Crean un Saco Protector para las Células Madre en Desarrollo

Un “laboratorio en miniatura de células madre” se muestra prometedor para su uso en terapia celular y otras aplicaciones biológicas, así como para el diseño de cierto tipo de dispositivos electrónicos y materiales nuevos.

El equipo del Instituto de BioNanotechnology en medicina de la Universidad Northwestern de Evanston, Illinois, utiliza un polímero y una molécula pequeña que instantáneamente se ensambla en un saco flexible pero resistente que crea un “laboratorio en miniatura” en el que se cultivan células madre humanas.

Cuando se usa en terapia celular, este saco podría proteger a las células madre del sistema inmunitario del organismo hasta que lleguen a su destino. Luego, el saco se biodegrada y libera las células madre para que hagan su trabajo, explicaron los investigadores.

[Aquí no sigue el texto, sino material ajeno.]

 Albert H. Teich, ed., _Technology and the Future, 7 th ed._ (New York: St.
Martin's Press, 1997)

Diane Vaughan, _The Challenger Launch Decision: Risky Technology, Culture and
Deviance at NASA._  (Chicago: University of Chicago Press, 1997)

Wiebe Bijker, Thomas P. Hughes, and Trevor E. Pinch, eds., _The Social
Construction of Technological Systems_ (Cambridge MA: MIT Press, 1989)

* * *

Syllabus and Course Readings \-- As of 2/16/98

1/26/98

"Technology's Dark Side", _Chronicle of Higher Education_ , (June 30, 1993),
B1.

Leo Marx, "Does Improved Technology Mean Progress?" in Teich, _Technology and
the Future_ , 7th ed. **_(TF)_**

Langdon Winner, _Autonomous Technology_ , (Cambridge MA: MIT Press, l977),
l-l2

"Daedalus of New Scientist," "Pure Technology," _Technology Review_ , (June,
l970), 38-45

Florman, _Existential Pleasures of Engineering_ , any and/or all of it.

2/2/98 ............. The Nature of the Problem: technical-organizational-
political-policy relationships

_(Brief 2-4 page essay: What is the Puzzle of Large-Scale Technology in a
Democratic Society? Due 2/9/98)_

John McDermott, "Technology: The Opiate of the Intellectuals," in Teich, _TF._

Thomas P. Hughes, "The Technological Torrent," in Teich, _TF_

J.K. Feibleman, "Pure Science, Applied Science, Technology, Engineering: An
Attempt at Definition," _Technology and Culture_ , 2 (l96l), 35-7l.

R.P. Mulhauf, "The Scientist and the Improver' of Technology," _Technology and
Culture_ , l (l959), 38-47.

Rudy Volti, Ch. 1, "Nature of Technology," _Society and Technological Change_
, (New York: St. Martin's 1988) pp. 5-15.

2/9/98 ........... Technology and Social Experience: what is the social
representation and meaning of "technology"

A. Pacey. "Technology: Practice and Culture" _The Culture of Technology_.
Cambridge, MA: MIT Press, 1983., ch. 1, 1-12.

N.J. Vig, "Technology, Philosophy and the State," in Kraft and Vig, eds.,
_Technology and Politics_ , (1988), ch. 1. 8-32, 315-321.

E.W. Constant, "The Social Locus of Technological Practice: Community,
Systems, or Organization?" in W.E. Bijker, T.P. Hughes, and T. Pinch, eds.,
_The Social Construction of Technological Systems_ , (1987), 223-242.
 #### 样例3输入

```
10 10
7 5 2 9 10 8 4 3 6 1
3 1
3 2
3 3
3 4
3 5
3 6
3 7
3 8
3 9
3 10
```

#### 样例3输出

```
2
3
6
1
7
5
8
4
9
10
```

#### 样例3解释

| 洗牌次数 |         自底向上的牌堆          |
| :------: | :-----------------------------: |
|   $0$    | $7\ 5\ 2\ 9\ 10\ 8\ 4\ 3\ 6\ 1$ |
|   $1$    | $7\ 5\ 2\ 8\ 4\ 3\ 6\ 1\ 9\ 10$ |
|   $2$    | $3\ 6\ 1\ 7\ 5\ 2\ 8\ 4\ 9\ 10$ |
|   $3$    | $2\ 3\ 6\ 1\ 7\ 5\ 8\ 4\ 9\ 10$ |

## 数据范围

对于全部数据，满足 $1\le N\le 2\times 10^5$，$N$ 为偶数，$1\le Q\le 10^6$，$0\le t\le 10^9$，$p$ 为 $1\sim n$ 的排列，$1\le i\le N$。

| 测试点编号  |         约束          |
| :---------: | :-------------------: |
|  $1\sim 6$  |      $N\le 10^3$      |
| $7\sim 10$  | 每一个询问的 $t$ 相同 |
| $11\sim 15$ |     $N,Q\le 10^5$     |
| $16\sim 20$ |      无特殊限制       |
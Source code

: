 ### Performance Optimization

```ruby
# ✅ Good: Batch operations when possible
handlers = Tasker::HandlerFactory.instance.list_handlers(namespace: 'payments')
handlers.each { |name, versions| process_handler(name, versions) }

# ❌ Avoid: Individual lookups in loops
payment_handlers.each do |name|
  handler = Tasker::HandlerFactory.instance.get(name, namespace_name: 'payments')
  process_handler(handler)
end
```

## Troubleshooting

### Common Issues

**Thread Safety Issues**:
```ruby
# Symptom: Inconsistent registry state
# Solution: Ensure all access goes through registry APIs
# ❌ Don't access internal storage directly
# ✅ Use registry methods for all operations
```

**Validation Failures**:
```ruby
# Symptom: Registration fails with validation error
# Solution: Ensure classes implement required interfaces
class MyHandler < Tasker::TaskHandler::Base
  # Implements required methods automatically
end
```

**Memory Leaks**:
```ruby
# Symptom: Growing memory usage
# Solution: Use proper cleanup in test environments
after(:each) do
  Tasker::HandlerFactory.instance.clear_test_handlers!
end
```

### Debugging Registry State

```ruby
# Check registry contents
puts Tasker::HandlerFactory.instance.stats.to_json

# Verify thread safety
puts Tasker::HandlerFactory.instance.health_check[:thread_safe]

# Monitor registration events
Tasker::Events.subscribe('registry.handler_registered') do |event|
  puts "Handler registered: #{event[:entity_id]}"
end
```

En las pruebas han demostrado que las células madre humanas se desarrollarán en los sacos, que éstos pueden sobrevivir durante semanas en cultivos y que las proteínas, incluso las de gran tamaño, pueden atravesar la membrana del saco.

La investigación aparece en la edición del 28 de marzo de Science.

El equipo de la Northwestern también aseguró que este método puede producir películas delgadas de tamaños y formas preestablecidas y que podría tener aplicaciones en el diseño de dispositivos electrónicos que se ensamblen a sí mismos (como celdas solares), y en el diseño de materiales nuevos.

“Comenzamos con dos moléculas de interés, las disolvimos en agua y unimos las dos soluciones”, explicó en una declaración preparada Samuel I. Stupp, investigador líder y proveedor de ciencia e ingeniería de materiales, química y medicina.

“Esperábamos que se mezclaran, pero, para nuestra sorpresa, formaron una membrana sólida instantáneamente al entrar en contacto. Este fue un descubrimiento emocionante y luego comenzamos a investigar por qué sucedió. Comprender estos mecanismos moleculares sorprendentes fue aún más emocionante”, observó Stupp.

Una de las moléculas es un péptido anfifilo, moléculas sintéticas desarrolladas por Stupp hace siete años que son esenciales en su trabajo sobre medicina regenerativa. La otra molécula es de ácido hialunórico, un biopolímero, que se encuentra en el organismo en lugares como las articulaciones y el cartílago.